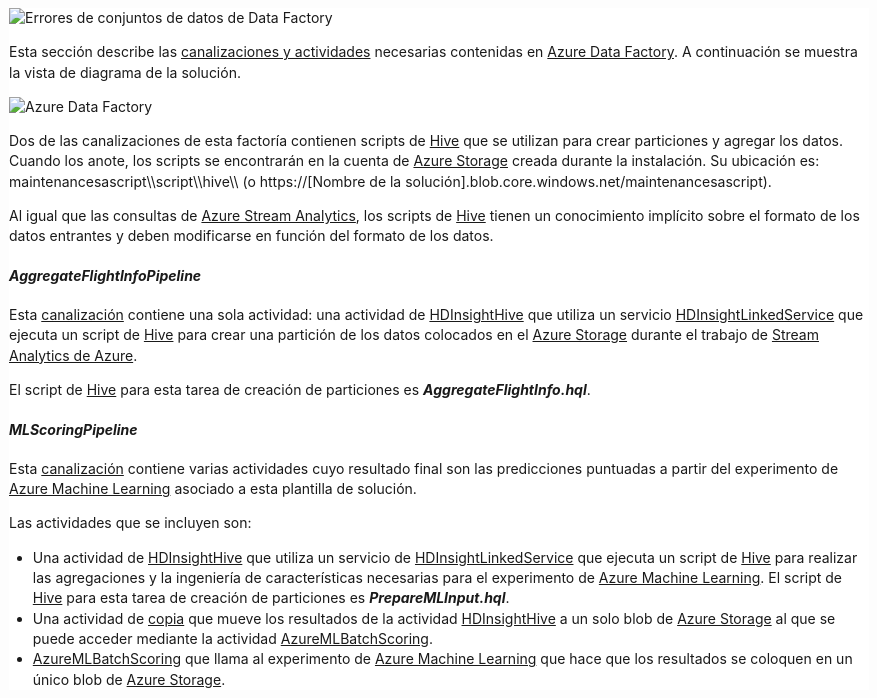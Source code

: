 ![Errores de conjuntos de datos de Data Factory](./media/cortana-analytics-technical-guide-predictive-maintenance/data-factory-dataset-error.png)

Esta sección describe las [canalizaciones y actividades](../../data-factory/concepts-pipelines-activities.md) necesarias contenidas en [Azure Data Factory](https://azure.microsoft.com/documentation/services/data-factory/). A continuación se muestra la vista de diagrama de la solución.

![Azure Data Factory](./media/cortana-analytics-technical-guide-predictive-maintenance/azure-data-factory.png)

Dos de las canalizaciones de esta factoría contienen scripts de [Hive](https://blogs.msdn.com/b/bigdatasupport/archive/2013/11/11/get-started-with-hive-on-hdinsight.aspx) que se utilizan para crear particiones y agregar los datos. Cuando los anote, los scripts se encontrarán en la cuenta de [Azure Storage](https://azure.microsoft.com/services/storage/) creada durante la instalación. Su ubicación es: maintenancesascript\\\\script\\\\hive\\\\ (o https://[Nombre de la solución].blob.core.windows.net/maintenancesascript).

Al igual que las consultas de [Azure Stream Analytics](#azure-stream-analytics-1), los scripts de [Hive](https://blogs.msdn.com/b/bigdatasupport/archive/2013/11/11/get-started-with-hive-on-hdinsight.aspx) tienen un conocimiento implícito sobre el formato de los datos entrantes y deben modificarse en función del formato de los datos.

#### <a name="aggregateflightinfopipeline"></a>*AggregateFlightInfoPipeline*
Esta [canalización](../../data-factory/concepts-pipelines-activities.md) contiene una sola actividad: una actividad de [HDInsightHive](../../data-factory/transform-data-using-hadoop-hive.md) que utiliza un servicio [HDInsightLinkedService](https://msdn.microsoft.com/library/azure/dn893526.aspx) que ejecuta un script de [Hive](https://blogs.msdn.com/b/bigdatasupport/archive/2013/11/11/get-started-with-hive-on-hdinsight.aspx) para crear una partición de los datos colocados en el [Azure Storage](https://azure.microsoft.com/services/storage/) durante el trabajo de [Stream Analytics de Azure](https://azure.microsoft.com/services/stream-analytics/).

El script de [Hive](https://blogs.msdn.com/b/bigdatasupport/archive/2013/11/11/get-started-with-hive-on-hdinsight.aspx) para esta tarea de creación de particiones es ***AggregateFlightInfo.hql***.

#### <a name="mlscoringpipeline"></a>*MLScoringPipeline*
Esta [canalización](../../data-factory/concepts-pipelines-activities.md) contiene varias actividades cuyo resultado final son las predicciones puntuadas a partir del experimento de [Azure Machine Learning](https://azure.microsoft.com/services/machine-learning/) asociado a esta plantilla de solución.

Las actividades que se incluyen son:

* Una actividad de [HDInsightHive](../../data-factory/transform-data-using-hadoop-hive.md) que utiliza un servicio de [HDInsightLinkedService](https://msdn.microsoft.com/library/azure/dn893526.aspx) que ejecuta un script de [Hive](https://blogs.msdn.com/b/bigdatasupport/archive/2013/11/11/get-started-with-hive-on-hdinsight.aspx) para realizar las agregaciones y la ingeniería de características necesarias para el experimento de [Azure Machine Learning](https://azure.microsoft.com/services/machine-learning/).
  El script de [Hive](https://blogs.msdn.com/b/bigdatasupport/archive/2013/11/11/get-started-with-hive-on-hdinsight.aspx) para esta tarea de creación de particiones es ***PrepareMLInput.hql***.
* Una actividad de [copia](https://msdn.microsoft.com/library/azure/dn835035.aspx) que mueve los resultados de la actividad [HDInsightHive](../../data-factory/transform-data-using-hadoop-hive.md) a un solo blob de [Azure Storage](https://azure.microsoft.com/services/storage/) al que se puede acceder mediante la actividad [AzureMLBatchScoring](https://msdn.microsoft.com/library/azure/dn894009.aspx).
* [AzureMLBatchScoring](https://msdn.microsoft.com/library/azure/dn894009.aspx) que llama al experimento de [Azure Machine Learning](https://azure.microsoft.com/services/machine-learning/) que hace que los resultados se coloquen en un único blob de [Azure Storage](https://azure.microsoft.com/services/storage/).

————

(What is expected):
Take the entries above and return only the lines from the one with "un servicio de" to the one with "particiones es ***PrepareMLInput.hql***.", both included, unchanged.

(Answer to the exercise):
* Una actividad de [HDInsightHive](../../data-factory/transform-data-using-hadoop-hive.md) que utiliza un servicio de [HDInsightLinkedService](https://msdn.microsoft.com/library/azure/dn893526.aspx) que ejecuta un script de [Hive](https://blogs.msdn.com/b/bigdatasupport/archive/2013/11/11/get-started-with-hive-on-hdinsight.aspx) para realizar las agregaciones y la ingeniería de características necesarias para el experimento de [Azure Machine Learning](https://azure.microsoft.com/services/machine-learning/).
  El script de [Hive](https://blogs.msdn.com/b/bigdatasupport/archive/2013/11/11/get-started-with-hive-on-hdinsight.aspx) para esta tarea de creación de particiones es ***PrepareMLInput.hql***.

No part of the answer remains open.